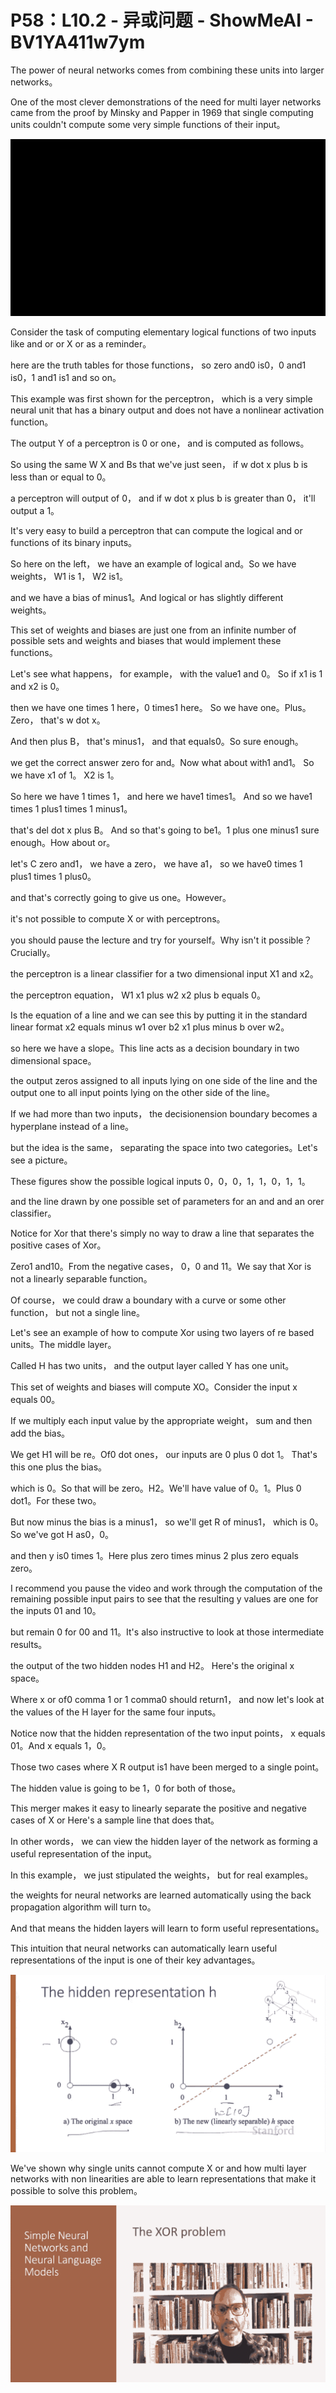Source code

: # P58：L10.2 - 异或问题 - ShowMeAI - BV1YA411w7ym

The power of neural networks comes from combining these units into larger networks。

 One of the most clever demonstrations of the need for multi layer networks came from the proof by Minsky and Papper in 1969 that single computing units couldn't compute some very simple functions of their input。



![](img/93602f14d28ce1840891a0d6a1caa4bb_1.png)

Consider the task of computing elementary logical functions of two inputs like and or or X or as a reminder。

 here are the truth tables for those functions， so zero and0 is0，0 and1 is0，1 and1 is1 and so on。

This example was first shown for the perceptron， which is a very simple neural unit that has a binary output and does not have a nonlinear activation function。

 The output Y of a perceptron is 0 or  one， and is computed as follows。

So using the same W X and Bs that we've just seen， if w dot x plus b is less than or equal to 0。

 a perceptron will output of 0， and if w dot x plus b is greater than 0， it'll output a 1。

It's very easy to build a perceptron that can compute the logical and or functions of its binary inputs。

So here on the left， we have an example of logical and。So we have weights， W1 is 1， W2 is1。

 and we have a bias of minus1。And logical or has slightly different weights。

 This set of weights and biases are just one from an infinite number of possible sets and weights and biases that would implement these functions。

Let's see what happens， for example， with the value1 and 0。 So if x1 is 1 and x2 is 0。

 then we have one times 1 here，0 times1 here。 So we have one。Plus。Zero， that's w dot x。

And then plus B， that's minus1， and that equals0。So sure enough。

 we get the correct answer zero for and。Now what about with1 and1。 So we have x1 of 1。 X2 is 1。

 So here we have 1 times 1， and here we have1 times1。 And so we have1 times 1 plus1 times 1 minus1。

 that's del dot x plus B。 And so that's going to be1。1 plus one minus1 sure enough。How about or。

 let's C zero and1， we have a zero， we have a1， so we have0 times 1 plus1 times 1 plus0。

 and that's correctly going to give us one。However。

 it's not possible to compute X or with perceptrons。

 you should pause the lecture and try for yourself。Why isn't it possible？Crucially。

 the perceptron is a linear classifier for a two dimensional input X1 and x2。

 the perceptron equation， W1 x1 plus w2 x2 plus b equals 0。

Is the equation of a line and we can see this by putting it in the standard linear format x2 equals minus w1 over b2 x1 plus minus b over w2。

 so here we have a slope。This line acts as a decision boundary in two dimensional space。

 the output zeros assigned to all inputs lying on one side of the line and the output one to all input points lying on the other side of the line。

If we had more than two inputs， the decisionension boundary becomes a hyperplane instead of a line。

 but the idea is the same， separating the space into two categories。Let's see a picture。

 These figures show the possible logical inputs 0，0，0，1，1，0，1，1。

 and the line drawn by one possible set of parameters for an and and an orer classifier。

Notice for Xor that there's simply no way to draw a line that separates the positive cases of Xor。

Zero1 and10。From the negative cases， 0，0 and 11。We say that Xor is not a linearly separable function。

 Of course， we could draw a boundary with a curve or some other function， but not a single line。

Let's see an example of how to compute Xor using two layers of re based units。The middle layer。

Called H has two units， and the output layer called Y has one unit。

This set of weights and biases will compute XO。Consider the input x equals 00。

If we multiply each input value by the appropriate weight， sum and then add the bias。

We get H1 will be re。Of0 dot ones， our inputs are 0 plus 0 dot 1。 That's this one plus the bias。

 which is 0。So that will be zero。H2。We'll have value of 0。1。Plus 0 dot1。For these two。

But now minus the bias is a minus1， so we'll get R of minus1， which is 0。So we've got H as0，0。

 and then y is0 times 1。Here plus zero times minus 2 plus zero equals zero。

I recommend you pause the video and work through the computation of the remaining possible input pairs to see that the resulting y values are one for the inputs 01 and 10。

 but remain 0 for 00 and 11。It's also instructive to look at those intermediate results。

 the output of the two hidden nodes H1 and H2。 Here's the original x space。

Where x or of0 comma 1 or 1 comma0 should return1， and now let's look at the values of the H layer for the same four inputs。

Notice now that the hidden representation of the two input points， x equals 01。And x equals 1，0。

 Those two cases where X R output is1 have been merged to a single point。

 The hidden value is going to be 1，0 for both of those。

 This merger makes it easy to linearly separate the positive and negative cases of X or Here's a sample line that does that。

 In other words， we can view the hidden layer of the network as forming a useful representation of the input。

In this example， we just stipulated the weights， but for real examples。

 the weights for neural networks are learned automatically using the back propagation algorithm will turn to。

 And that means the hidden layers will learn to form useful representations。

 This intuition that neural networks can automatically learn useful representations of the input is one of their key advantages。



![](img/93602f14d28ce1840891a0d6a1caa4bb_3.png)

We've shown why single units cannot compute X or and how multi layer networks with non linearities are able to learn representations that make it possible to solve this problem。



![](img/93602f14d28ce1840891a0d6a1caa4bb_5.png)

========================================

Task to complete -
Scan the lines above for "and we have" and for "the perceptron is". Repeat exactly the line holding each of them and every line in between.

Response to the task -
 and we have a bias of minus1。And logical or has slightly different weights。

 This set of weights and biases are just one from an infinite number of possible sets and weights and biases that would implement these functions。

Let's see what happens， for example， with the value1 and 0。 So if x1 is 1 and x2 is 0。

 then we have one times 1 here，0 times1 here。 So we have one。Plus。Zero， that's w dot x。

And then plus B， that's minus1， and that equals0。So sure enough。

 we get the correct answer zero for and。Now what about with1 and1。 So we have x1 of 1。 X2 is 1。

 So here we have 1 times 1， and here we have1 times1。 And so we have1 times 1 plus1 times 1 minus1。

 that's del dot x plus B。 And so that's going to be1。1 plus one minus1 sure enough。How about or。

 let's C zero and1， we have a zero， we have a1， so we have0 times 1 plus1 times 1 plus0。

 and that's correctly going to give us one。However。

 it's not possible to compute X or with perceptrons。

 you should pause the lecture and try for yourself。Why isn't it possible？Crucially。

 the perceptron is a linear classifier for a two dimensional input X1 and x2。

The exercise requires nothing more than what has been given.